» Requirement
When you copy the data that follows, reproduce every word exactly and leave out the images.

» Dataset extract

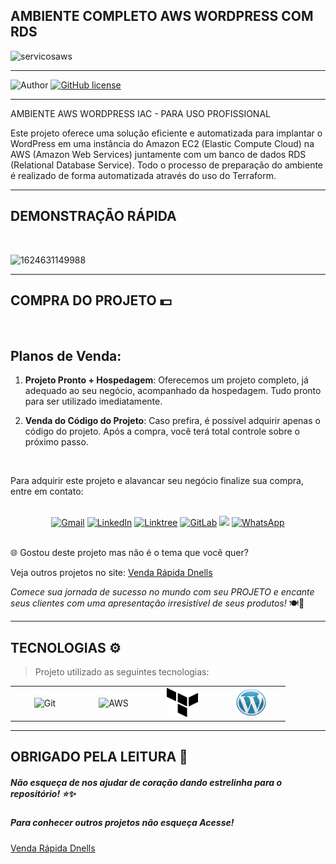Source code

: ## **AMBIENTE COMPLETO AWS WORDPRESS COM RDS**

<img width="870" alt="servicosaws" src="https://github.com/Noob-Saibot-227410/website-a-venda-template-loja-sapatos-roupas/assets/115899706/88a78c2f-f7c7-4eb5-a6ab-c8964f57be9e">


<hr>

![Author](https://img.shields.io/badge/author-%40NOOB_SAIBOT_22742410-blue.svg)
[![GitHub license](https://img.shields.io/github/license/nauvalazhar/my-login.svg)](https://github.com/nauvalazhar/my-login/blob/master/LICENSE)


<hr>

AMBIENTE AWS WORDPRESS IAC - PARA USO PROFISSIONAL

Este projeto oferece uma solução eficiente e automatizada para implantar o WordPress em uma instância do Amazon EC2 (Elastic Compute Cloud) na AWS (Amazon Web Services) juntamente com um banco de dados RDS (Relational Database Service). Todo o processo de preparação do ambiente é realizado de forma automatizada através do uso do Terraform.

<hr>

## **DEMONSTRAÇÃO RÁPIDA**

<br>

![1624631149988](https://github.com/Noob-Saibot-227410/website-a-venda-template-loja-sapatos-roupas/assets/115899706/2a28c348-ad8d-483e-b070-f3527e8deea2)

<hr>

## COMPRA DO PROJETO 💵

<br>

## Planos de Venda:

1. **Projeto Pronto + Hospedagem**: Oferecemos um projeto completo, já adequado ao seu negócio, acompanhado da hospedagem. Tudo pronto para ser utilizado imediatamente.

2. **Venda do Código do Projeto**: Caso prefira, é possível adquirir apenas o código do projeto. Após a compra, você terá total controle sobre o próximo passo.

<br>

Para adquirir este projeto e alavancar seu negócio finalize sua compra, entre em contato: 

<br>

<div align="center">
  <a href="mailto:devops.davi@gmail.com" target="_blank"><img src="https://img.shields.io/badge/-Gmail-%23333?style=for-the-badge&logo=gmail&logoColor=white" alt="Gmail"></a>
  <a href="https://www.linkedin.com/in/davi-santos-cardoso-da-silva-b4678524a/" target="_blank"><img src="https://img.shields.io/badge/-LinkedIn-%230077B5?style=for-the-badge&logo=linkedin&logoColor=white" alt="LinkedIn"></a>
  <a href="https://linktr.ee/devops_davi" target="_blank"><img src="https://img.shields.io/badge/-Linktree-%23FF5722?style=for-the-badge" alt="Linktree"></a>
  <a href="https://gitlab.com/Noob-Saibot-227410" target="_blank"><img src="https://img.shields.io/badge/-GitLab-%23FCA121?style=for-the-badge&logo=gitlab&logoColor=white" alt="GitLab"></a>
  <a href="https://gitlab.com/Noob-Saibot-227410" target="_blank"><img src="https://img.shields.io/badge/-GitLab-%23FCA121?style=for-the-badge&logo=gitlab&logoColor=white"></a>
  <a href="https://wa.me/5511976161682?text=Olá,%20estou%20entrando%20em%20contato%20através%20do%20GitHub." target="_blank"><img src="https://img.shields.io/badge/-WhatsApp-%232CA5E0?style=for-the-badge&logo=whatsapp&logoColor=white" alt="WhatsApp"></a>
</div>


<br>

🌐 Gostou deste projeto mas não é o tema que você quer?

<p> Veja outros projetos no site: <a href = https://venda-rapida-dnells.web.app/ target="_blank"> Venda Rápida Dnells</a> <p>

*Comece sua jornada de sucesso no mundo com seu PROJETO e encante seus clientes com uma apresentação irresistível de seus produtos!* 🍽️🎉

<hr>

## TECNOLOGIAS ⚙️

> Projeto utilizado as seguintes tecnologias:

<table>
  <tr>
  <td align="center" width="96">
  <img src="https://user-images.githubusercontent.com/25181517/192108372-f71d70ac-7ae6-4c0d-8395-51d8870c2ef0.png" width="48" height="48" alt="Git" />
  <br>
</td>
<td align="center" width="96" style="vertical-align: middle;">
              <img src="https://techstack-generator.vercel.app/aws-icon.svg" alt="AWS" width="65" height="65" />
              <br>
            </td>
          <td align="center" width="96" style="vertical-align: middle;">
              <img src="terraform.png" alt="Terraform" width="50" height="47" />
              <br>
            </td>
          <td align="center" width="96" style="vertical-align: middle;">
              <img src="worpress.png" alt="Terraform" width="50" height="45" />
              <br>
            </td>
  </tr>
 <tr>
 </tr>
</table>
 
 <hr>

## OBRIGADO PELA LEITURA 📒

##### Não esqueça de nos ajudar de coração dando estrelinha para o repositório! ⭐✨

##### Para conhecer outros projetos não esqueça Acesse!

<a href = https://venda-rapida-dnells.web.app/ target="_blank"> Venda Rápida Dnells</a>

» Answer for this exercise
Source code

: ## **AMBIENTE COMPLETO AWS WORDPRESS COM RDS**

<img width="870" alt="servicosaws" src="https://github.com/Noob-Saibot-227410/website-a-venda-template-loja-sapatos-roupas/assets/115899706/88a78c2f-f7c7-4eb5-a6ab-c8964f57be9e">


<hr>

![Author](https://img.shields.io/badge/author-%40NOOB_SAIBOT_22742410-blue.svg)
[![GitHub license](https://img.shields.io/github/license/nauvalazhar/my-login.svg)](https://github.com/nauvalazhar/my-login/blob/master/LICENSE)


<hr>

AMBIENTE AWS WORDPRESS IAC - PARA USO PROFISSIONAL

Este projeto oferece uma solução eficiente e automatizada para implantar o WordPress em uma instância do Amazon EC2 (Elastic Compute Cloud) na AWS (Amazon Web Services) juntamente com um banco de dados RDS (Relational Database Service). Todo o processo de preparação do ambiente é realizado de forma automatizada através do uso do Terraform.

<hr>

## **DEMONSTRAÇÃO RÁPIDA**

<br>

![1624631149988](https://github.com/Noob-Saibot-227410/website-a-venda-template-loja-sapatos-roupas/assets/115899706/2a28c348-ad8d-483e-b070-f3527e8deea2)

<hr>

## COMPRA DO PROJETO 💵

<br>

## Planos de Venda:

1. **Projeto Pronto + Hospedagem**: Oferecemos um projeto completo, já adequado ao seu negócio, acompanhado da hospedagem. Tudo pronto para ser utilizado imediatamente.

2. **Venda do Código do Projeto**: Caso prefira, é possível adquirir apenas o código do projeto. Após a compra, você terá total controle sobre o próximo passo.

<br>

Para adquirir este projeto e alavancar seu negócio finalize sua compra, entre em contato: 

<br>

<div align="center">
  <a href="mailto:devops.davi@gmail.com" target="_blank"><img src="https://img.shields.io/badge/-Gmail-%23333?style=for-the-badge&logo=gmail&logoColor=white" alt="Gmail"></a>
  <a href="https://www.linkedin.com/in/davi-santos-cardoso-da-silva-b4678524a/" target="_blank"><img src="https://img.shields.io/badge/-LinkedIn-%230077B5?style=for-the-badge&logo=linkedin&logoColor=white" alt="LinkedIn"></a>
  <a href="https://linktr.ee/devops_davi" target="_blank"><img src="https://img.shields.io/badge/-Linktree-%23FF5722?style=for-the-badge" alt="Linktree"></a>
  <a href="https://gitlab.com/Noob-Saibot-227410" target="_blank"><img src="https://img.shields.io/badge/-GitLab-%23FCA121?style=for-the-badge&logo=gitlab&logoColor=white" alt="GitLab"></a>
  <a href="https://gitlab.com/Noob-Saibot-227410" target="_blank"><img src="https://img.shields.io/badge/-GitLab-%23FCA121?style=for-the-badge&logo=gitlab&logoColor=white"></a>
  <a href="https://wa.me/5511976161682?text=Olá,%20estou%20entrando%20em%20contato%20através%20do%20GitHub." target="_blank"><img src="https://img.shields.io/badge/-WhatsApp-%232CA5E0?style=for-the-badge&logo=whatsapp&logoColor=white" alt="WhatsApp"></a>
</div>


<br>

🌐 Gostou deste projeto mas não é o tema que você quer?

<p> Veja outros projetos no site: <a href = https://venda-rapida-dnells.web.app/ target="_blank"> Venda Rápida Dnells</a> <p>

*Comece sua jornada de sucesso no mundo com seu PROJETO e encante seus clientes com uma apresentação irresistível de seus produtos!* 🍽️🎉

<hr>

## TECNOLOGIAS ⚙️

> Projeto utilizado as seguintes tecnologias:

<table>
  <tr>
  <td align="center" width="96">
  <img src="https://user-images.githubusercontent.com/25181517/192108372-f71d70ac-7ae6-4c0d-8395-51d8870c2ef0.png" width="48" height="48" alt="Git" />
  <br>
</td>
<td align="center" width="96" style="vertical-align: middle;">
              <img src="https://techstack-generator.vercel.app/aws-icon.svg" alt="AWS" width="65" height="65" />
              <br>
            </td>
          <td align="center" width="96" style="vertical-align: middle;">
              <img src="terraform.png" alt="Terraform" width="50" height="47" />
              <br>
            </td>
          <td align="center" width="96" style="vertical-align: middle;">
              <img src="worpress.png" alt="Terraform" width="50" height="45" />
              <br>
            </td>
  </tr>
 <tr>
 </tr>
</table>
 
 <hr>

## OBRIGADO PELA LEITURA 📒

##### Não esqueça de nos ajudar de coração dando estrelinha para o repositório! ⭐✨

##### Para conhecer outros projetos não esqueça Acesse!

<a href = https://venda-rapida-dnells.web.app/ target="_blank"> Venda Rápida Dnells</a>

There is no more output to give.